In a very short time period, YouTube has become one of the biggest video databases in the world. Featuring millions of videos, each one about 9 Mbytes big and several minutes long, thousands of new videos are uploaded each day. While YouTube user-generated videos are often short—minutes, not hours—iTunes, MSN, and Google Video offer short, episodic, and full length content. Other types of media with temporal dimension are also prevalent: for example, slide-shows, music, annotated music, sequenced images, and so on. All these media are more and more accessed via the mobile Web browser or via mobile applications installed on the mobile device. Most mobile Web sites and applications, however, offer very poor and limited tools for content-understanding, that is, tools to help customers quickly understand the gist or substance of the content, especially video, they are interested in.
“Content understanding” means the act of browsing through content in order to create a mental model of it to some sufficient degree. The user's sufficiency requirements may hinge on their ability to determine specific details such as: “Is a goal scored in the first 10 minutes of this football video?”, “Does the video have a scene in which two men fight onboard a helicopter?”, “Does the video have a scene in which a cat falls off a ledge after a baby scares it?”. The above types of questions are almost impossible to be resolved on today's Web-centric media sharing sites such as Yahoo!®, Google™ and YouTube. Thus the benefits of content-based browsing—especially with respect to video—are clear in cases where media content complexity is anything more complicated than “trivial”.
There are few effective tools for video content non-linear browsing and understanding on mobile devices. For example, FIG. 1 depicts YouTube on a mobile handset. YouTube.com does not provide informative “preview” information for videos apart from a few video keyframes.

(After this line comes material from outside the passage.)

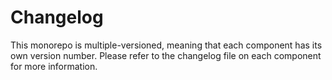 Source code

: # Changelog

This monorepo is multiple-versioned, meaning that each component has its own version number. Please refer to the changelog file on each component for more information.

Content-understanding comes only from the keyframe, the video duration (e.g. 03:52 min), and the aggregated “user tags” created by the community. Complex content cannot be inferred (e.g., “is this the one where the guy on the sled hits the other guy after going over a ramp?”).

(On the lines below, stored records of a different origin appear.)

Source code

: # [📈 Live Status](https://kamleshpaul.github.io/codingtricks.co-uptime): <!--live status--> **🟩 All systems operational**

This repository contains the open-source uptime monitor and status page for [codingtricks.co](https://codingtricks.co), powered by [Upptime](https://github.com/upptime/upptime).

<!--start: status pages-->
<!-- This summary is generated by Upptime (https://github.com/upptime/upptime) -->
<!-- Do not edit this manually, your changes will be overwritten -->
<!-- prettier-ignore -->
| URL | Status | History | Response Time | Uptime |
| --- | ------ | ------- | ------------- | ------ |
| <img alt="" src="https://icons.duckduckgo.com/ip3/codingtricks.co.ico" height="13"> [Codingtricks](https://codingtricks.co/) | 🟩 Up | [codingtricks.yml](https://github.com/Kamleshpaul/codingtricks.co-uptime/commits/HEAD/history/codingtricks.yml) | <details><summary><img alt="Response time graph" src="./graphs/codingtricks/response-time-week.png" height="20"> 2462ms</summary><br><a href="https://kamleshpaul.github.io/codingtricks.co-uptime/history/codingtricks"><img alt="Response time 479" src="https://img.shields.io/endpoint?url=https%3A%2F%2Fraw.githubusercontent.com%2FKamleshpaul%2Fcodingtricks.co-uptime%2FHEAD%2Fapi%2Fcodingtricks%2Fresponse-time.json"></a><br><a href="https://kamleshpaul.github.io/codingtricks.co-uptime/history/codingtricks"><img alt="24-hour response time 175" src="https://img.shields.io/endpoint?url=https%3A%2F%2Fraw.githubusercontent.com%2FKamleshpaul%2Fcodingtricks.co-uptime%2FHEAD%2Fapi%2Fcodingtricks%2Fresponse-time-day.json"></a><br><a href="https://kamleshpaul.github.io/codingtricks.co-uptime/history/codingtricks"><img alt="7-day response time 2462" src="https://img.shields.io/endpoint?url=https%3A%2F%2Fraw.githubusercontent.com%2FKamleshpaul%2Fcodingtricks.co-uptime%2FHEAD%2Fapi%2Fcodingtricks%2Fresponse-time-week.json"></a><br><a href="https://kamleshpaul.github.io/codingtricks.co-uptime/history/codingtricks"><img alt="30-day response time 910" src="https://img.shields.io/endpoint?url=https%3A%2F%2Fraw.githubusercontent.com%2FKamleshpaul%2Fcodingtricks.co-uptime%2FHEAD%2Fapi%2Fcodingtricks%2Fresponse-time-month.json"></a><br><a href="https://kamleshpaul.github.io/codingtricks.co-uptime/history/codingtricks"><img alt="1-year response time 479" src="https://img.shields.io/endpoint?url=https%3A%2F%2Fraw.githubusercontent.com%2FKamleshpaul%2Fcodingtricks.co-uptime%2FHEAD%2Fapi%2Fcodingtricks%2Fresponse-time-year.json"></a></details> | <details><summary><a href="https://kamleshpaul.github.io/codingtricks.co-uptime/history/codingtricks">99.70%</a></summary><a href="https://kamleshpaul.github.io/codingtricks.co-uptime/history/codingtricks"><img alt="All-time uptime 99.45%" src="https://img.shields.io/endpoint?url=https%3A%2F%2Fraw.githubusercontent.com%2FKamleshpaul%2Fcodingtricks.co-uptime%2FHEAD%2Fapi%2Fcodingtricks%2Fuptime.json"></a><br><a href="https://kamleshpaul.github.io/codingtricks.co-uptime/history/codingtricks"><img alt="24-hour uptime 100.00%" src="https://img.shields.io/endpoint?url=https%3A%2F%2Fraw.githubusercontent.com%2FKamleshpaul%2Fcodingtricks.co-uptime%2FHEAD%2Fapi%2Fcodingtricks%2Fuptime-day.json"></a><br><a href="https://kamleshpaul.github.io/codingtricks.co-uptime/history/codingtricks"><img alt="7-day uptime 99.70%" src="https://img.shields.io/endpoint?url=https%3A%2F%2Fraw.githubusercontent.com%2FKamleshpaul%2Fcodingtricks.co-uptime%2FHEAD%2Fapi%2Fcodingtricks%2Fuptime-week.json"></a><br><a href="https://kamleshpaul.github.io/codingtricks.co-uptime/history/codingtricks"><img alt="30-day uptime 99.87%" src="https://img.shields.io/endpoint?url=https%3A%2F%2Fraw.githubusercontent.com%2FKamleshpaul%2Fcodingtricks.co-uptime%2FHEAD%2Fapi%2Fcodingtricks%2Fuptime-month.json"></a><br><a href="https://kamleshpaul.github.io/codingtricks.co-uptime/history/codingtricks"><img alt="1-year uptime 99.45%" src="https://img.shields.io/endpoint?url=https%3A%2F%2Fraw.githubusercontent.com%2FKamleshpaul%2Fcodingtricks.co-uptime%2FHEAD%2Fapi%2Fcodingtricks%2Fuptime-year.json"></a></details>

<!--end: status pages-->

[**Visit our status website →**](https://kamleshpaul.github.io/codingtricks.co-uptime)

YouTube's Warp tool shows the relationships between videos in a graphical way, but not fine-grain details of the content within a given video. YouTube's Java application for smartphones only previews content from a single keyframe. MotionBox.com and other similar sites use the prevalent technique of showing a static keyframe strip below the movie. Guba.com employs a 4×4 matrix of keyframes for any given video, but the representation is non-navigable. Internet Archive Website lays out one keyframe for each minute of a video in question, to allow a somewhat weak or diluted view of the video content. Finally, note that the current art also enables a limited video understanding through “tags” but that the tag paradigm (also known as “folksonomy”) has several drawbacks including: weak semantics, low scalability, lack of hierarchy. These drawbacks make it unsuitable for deep video content understanding.